Foi no final de 1690 que os jesuítas do Paraguai chegaram à área de Puerto Suárez. Até a chegada dos jesuítas, os Chiquitos3 haviam tido pouco contato com os espanhóis. Com a ocupação realizada pelos jesuítas, a propriedade da terra ganhou características de latifúndio e, com a saída dos mesmos em 1767, estabeleceu-se nessa área uma nova elite latifundiária conservadora, apoiada por políticas governamentais. Entre 1748 e 1767 (neste último destaca-se a expulsão dos jesuítas), iniciou-se um novo ciclo de fundações com a preocupação de vincular as missões da Chiquitania com as do Paraguai. Neste sentido, de acordo com Tonelli, em 1772 a Coroa Espanhola:

Ordena celar con especial cuidado los confines de Mato Grosso del que injustamente se han apropriado los portugueses, como igualmente de las grandes y ricas minas de Cuyabá, parecendo muy preciso, para que continuen em sus usurpaciones, se formen hacia las lagunas Mandioré, Vayuva y Xarayes, que hacen caudaloso el Rio Paraguay, otros pueblos de espanoles, com un pequeno flerte o vigía, además de lo cual es necessário evitar las incursiones por tierra, que pueden ternerse por el caminho que se sabe haber aberto desde la referida laguna Mandioré. (TONELLI, 2007, p. 99)

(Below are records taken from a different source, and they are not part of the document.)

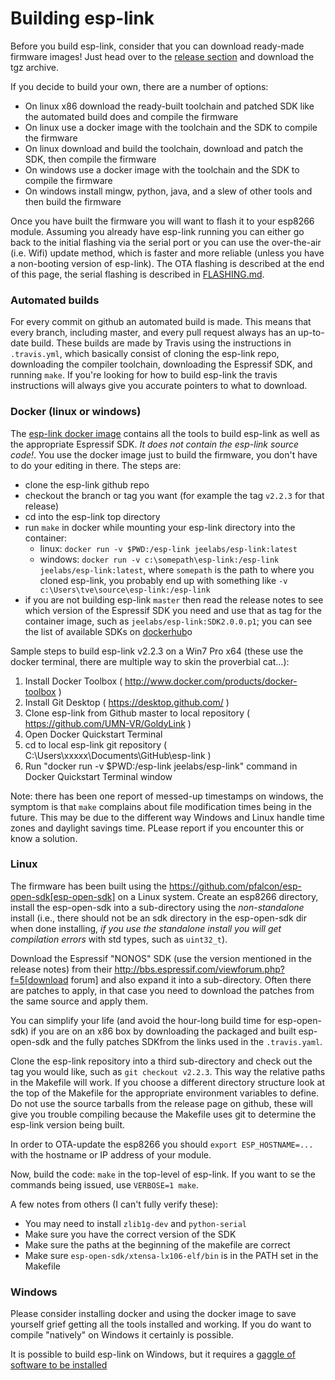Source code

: Building esp-link
=================

Before you build esp-link, consider that you can download ready-made firmware images!
Just head over to the [release section](https://github.com/UMN-VR/GoldyLink/releases)
and download the tgz archive.

If you decide to build your own, there are a number of options:
- On linux x86 download the ready-built toolchain and patched SDK like the automated build does
  and compile the firmware
- On linux use a docker image with the toolchain and the SDK to compile the firmware
- On linux download and build the toolchain, download and patch the SDK, then compile the firmware
- On windows use a docker image with the toolchain and the SDK to compile the firmware
- On windows install mingw, python, java, and a slew of other tools and then build the
  firmware

Once you have built the firmware you will want to flash it to your esp8266 module.
Assuming you already have esp-link running you can either go back to the initial flashing
via the serial port or you can use the over-the-air (i.e. Wifi) update method, which is faster
and more reliable (unless you have a non-booting version of esp-link).
The OTA flashing is described at the end of this page,
the serial flashing is described in [FLASHING.md](FLASHING.md).

### Automated builds

For every commit on github an automated build is made. This means that every branch, including
master, and every pull request always has an up-to-date build. These builds are made by Travis
using the instructions in `.travis.yml`, which basically consist of cloning the esp-link repo,
downloading the compiler toolchain, downloading the Espressif SDK, and running `make`.
If you're looking for how to build esp-link the travis instructions will always give you
accurate pointers to what to download.

### Docker (linux or windows)

The [esp-link docker image](https://hub.docker.com/r/jeelabs/esp-link/) contains all the
tools to build esp-link as well as the appropriate Espressif SDK. *It does not contain the
esp-link source code!*. You use the docker image just to build the firmware, you don't have
to do your editing in there. The steps are:
- clone the esp-link github repo
- checkout the branch or tag you want (for example the tag `v2.2.3` for that release)
- cd into the esp-link top directory
- run `make` in docker while mounting your esp-link directory into the container:
  - linux: `docker run -v $PWD:/esp-link jeelabs/esp-link:latest`
  - windows: `docker run -v c:\somepath\esp-link:/esp-link jeelabs/esp-link:latest`,
    where `somepath` is the path to where you cloned esp-link, you probably end up with
    something like `-v c:\Users\tve\source\esp-link:/esp-link`
- if you are not building esp-link `master` then read the release notes to see which version of
  the Espressif SDK you need and use that as tag for the container image, such as
  `jeelabs/esp-link:SDK2.0.0.p1`; you can see the list of available SDKs on
  [dockerhub](https://hub.docker.com/r/jeelabs/esp-link/tags/)o

Sample steps to build esp-link v2.2.3 on a Win7 Pro x64 (these use the docker terminal, there
are multiple way to skin the proverbial cat...):
1) Install Docker Toolbox ( http://www.docker.com/products/docker-toolbox )
2) Install Git Desktop ( https://desktop.github.com/ )
3) Clone esp-link from Github master to local repository ( https://github.com/UMN-VR/GoldyLink )
4) Open Docker Quickstart Terminal
5) cd to local esp-link git repository ( C:\Users\xxxxx\Documents\GitHub\esp-link )
6) Run "docker run -v $PWD:/esp-link jeelabs/esp-link" command in Docker Quickstart Terminal window

Note: there has been one report of messed-up timestamps on windows, the symptom is that `make`
complains about file modification times being in the future. This may be due to the different
way Windows and Linux handle time zones and daylight savings time. PLease report if you
encounter this or know a solution.

### Linux

The firmware has been built using the https://github.com/pfalcon/esp-open-sdk[esp-open-sdk]
on a Linux system. Create an esp8266 directory, install the esp-open-sdk into a sub-directory
using the *non-standalone* install (i.e., there should not be an sdk directory in the esp-open-sdk
dir when done installing, *if you use the standalone install you will get compilation errors*
with std types, such as `uint32_t`).

Download the Espressif "NONOS" SDK (use the version mentioned in the release notes) from their
http://bbs.espressif.com/viewforum.php?f=5[download forum] and also expand it into a
sub-directory. Often there are patches to apply, in that case you need to download the patches
from the same source and apply them.

You can simplify your life (and avoid the hour-long build time for esp-open-sdk) if you are
on an x86 box by downloading the packaged and built esp-open-sdk and the fully patches SDKfrom the
links used in the `.travis.yaml`.

Clone the esp-link repository into a third sub-directory and check out the tag you would like,
such as `git checkout v2.2.3`.
This way the relative paths in the Makefile will work.
If you choose a different directory structure look at the top of the Makefile for the
appropriate environment variables to define.
Do not use the source tarballs from the release page on github,
these will give you trouble compiling because the Makefile uses git to determine the esp-link
version being built.

In order to OTA-update the esp8266 you should `export ESP_HOSTNAME=...` with the hostname or
IP address of your module.

Now, build the code: `make` in the top-level of esp-link. If you want to se the commands being
issued, use `VERBOSE=1 make`.

A few notes from others (I can't fully verify these):

- You may need to install `zlib1g-dev` and `python-serial`
- Make sure you have the correct version of the SDK
- Make sure the paths at the beginning of the makefile are correct
- Make sure `esp-open-sdk/xtensa-lx106-elf/bin` is in the PATH set in the Makefile

### Windows

Please consider installing docker and using the docker image to save yourself grief getting all
the tools installed and working.
If you do want to compile "natively" on Windows it certainly is possible.

It is possible to build esp-link on Windows, but it requires a 
[gaggle of software to be installed](WINDOWS.md)
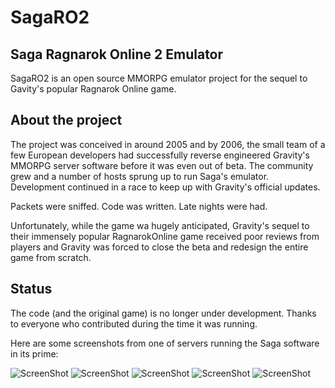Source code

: SagaRO2
=======

Saga Ragnarok Online 2 Emulator
-------------------------------

SagaRO2 is an open source MMORPG emulator project for the sequel to Gavity's popular Ragnarok Online game.

About the project
-----------------
The project was conceived in around 2005 and by 2006, the small team of a few European developers had successfully reverse engineered Gravity's MMORPG server software before it was even out of beta.
The community grew and a number of hosts sprung up to run Saga's emulator. Development continued in a race to keep up with Gravity's official updates. 

Packets were sniffed.
Code was written.
Late nights were had.

Unfortunately, while the game wa hugely anticipated, Gravity's sequel to their immensely popular RagnarokOnline game received poor reviews from players and Gravity was forced to close the beta and redesign the entire game from scratch.

Status
-----
The code (and the original game) is no longer under development. Thanks to everyone who contributed during the time it was running. 

Here are some screenshots from one of servers running the Saga software in its prime:

![ScreenShot](https://raw.github.com/Portalcake/SagaRO2/master/Screenshots/chiil.jpg)
![ScreenShot](https://raw.github.com/Portalcake/SagaRO2/master/Screenshots/players.jpg)
![ScreenShot](https://raw.github.com/Portalcake/SagaRO2/master/Screenshots/players2.jpg)
![ScreenShot](https://raw.github.com/Portalcake/SagaRO2/master/Screenshots/christmas.jpg)
![ScreenShot](https://raw.github.com/Portalcake/SagaRO2/master/Screenshots/screen6.jpg)
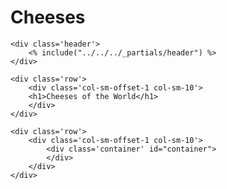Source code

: # Cheeses


<script src="/blog/cheeses/cheeses.js"></script>
<link rel="stylesheet" type="text/css" href="/blog/cheeses/cheeses.css" media="all">
<link href='https://fonts.googleapis.com/css?family=Open+Sans:700' rel='stylesheet' type='text/css'>

<div class="container-fluid">

    <div class='header'>
        <% include("../../../_partials/header") %>
    </div>

    <div class='row'>
        <div class='col-sm-offset-1 col-sm-10'>
        <h1>Cheeses of the World</h1>
        </div>
    </div>

    <div class='row'>
        <div class='col-sm-offset-1 col-sm-10'>
            <div class='container' id="container">
            </div>
        </div>
    </div>

</div>

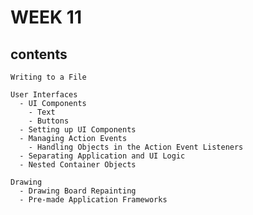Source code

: # WEEK 11

## contents

    Writing to a File
    
    User Interfaces
      - UI Components
        - Text
        - Buttons
      - Setting up UI Components
      - Managing Action Events
        - Handling Objects in the Action Event Listeners
      - Separating Application and UI Logic
      - Nested Container Objects
    
    Drawing
      - Drawing Board Repainting
      - Pre-made Application Frameworks
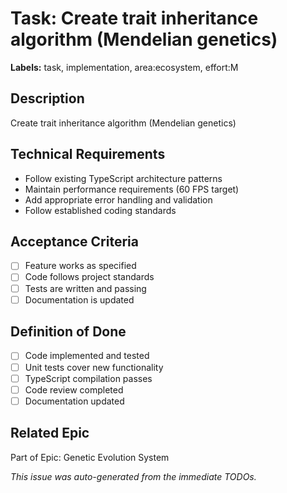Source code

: # Task: Create trait inheritance algorithm (Mendelian genetics)

**Labels:** task, implementation, area:ecosystem, effort:M


## Description
Create trait inheritance algorithm (Mendelian genetics)

## Technical Requirements
- Follow existing TypeScript architecture patterns
- Maintain performance requirements (60 FPS target)
- Add appropriate error handling and validation
- Follow established coding standards

## Acceptance Criteria
- [ ] Feature works as specified
- [ ] Code follows project standards
- [ ] Tests are written and passing
- [ ] Documentation is updated

## Definition of Done
- [ ] Code implemented and tested
- [ ] Unit tests cover new functionality
- [ ] TypeScript compilation passes
- [ ] Code review completed
- [ ] Documentation updated

## Related Epic
Part of Epic: Genetic Evolution System

*This issue was auto-generated from the immediate TODOs.*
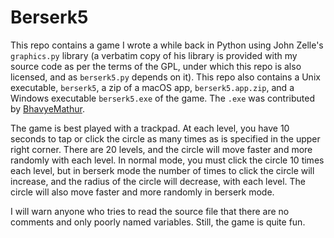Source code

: # Berserk5
This repo contains a game I wrote a while back in Python using John Zelle's `graphics.py` library (a verbatim copy of his library is provided with my source code as per the terms of the GPL, under which this repo is also licensed, and as `berserk5.py` depends on it). This repo also contains a Unix executable, `berserk5`, a zip of a macOS app, `berserk5.app.zip`, and a Windows executable `berserk5.exe` of the game. The `.exe` was contributed by [BhavyeMathur](https://github.com/BhavyeMathur). 

The game is best played with a trackpad. At each level, you have 10 seconds to tap or click the circle as many times as is specified in the upper right corner. There are 20 levels, and the circle will move faster and more randomly with each level. In normal mode, you must click the circle 10 times each level, but in berserk mode the number of times to click the circle will increase, and the radius of the circle will decrease, with each level. The circle will also move faster and more randomly in berserk mode.

I will warn anyone who tries to read the source file that there are no comments and only poorly named variables. Still, the game is quite fun.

Até aquele momento, essa área boliviana manteve as características que a definiram no período de sua gênese, ou seja, povoamento indígena com pouca ou nenhuma atividade produtiva. A independência da Bolívia ocorreu em 1825, configurandose em uma República eminentemente indígena, com uma população estimada de 200.000 brancos, 100.000 cholos4 e 800.000 camponeses índios (KLEIN, 1991). Klein (1991, p. 72) caracteriza essa nova conjuntura da Bolívia como “Um Estado fraco e isolado do mundo [...] um Estado em guerra perpétua com sua própria população”.

Tanto assim que, até a década de 1870, a fronteira da Bolívia com o Brasil não estava efetivamente ocupada, tampouco ocorria integração da economia nacional, a exceção da dispersa população indígena na área. Em 1874 ocorreu uma tentativa de colonização da área onde encontra-se Puerto Suárez. Apesar da fundação de Puerto Suárez, os demais investimentos e infraestruturas encontravam-se estacionados, como afirma Tonelli:

[...] a pesar de los fatigosos esfuerzos del empresario por conseguir socios capitalistas en Buenos Aires y Rio de Janeiro, no havia obtenido recursos suficientes para llevar adelante en debidas formas los objetivos de la empresa. Las inversiones efectuadas provinieron casi exclusivamente de los derechos aduaneros percebidos en Puerto Suárez, los que resultaron exíguos para ejecutar obras de importancia. La carretera entre Santa Cruz y Puerto Suárez, cuya extension calculaba entre 575 y 600 kilometros, se habian abierto durante anos 1879 y 1880 unos 176 kilometros [...] en ló que concierne a Puerto Suárez, no habia aun muelles ni edifícios para aduana, depósitos y fortin de resguardo. (TONELLI, 2007, p. 107)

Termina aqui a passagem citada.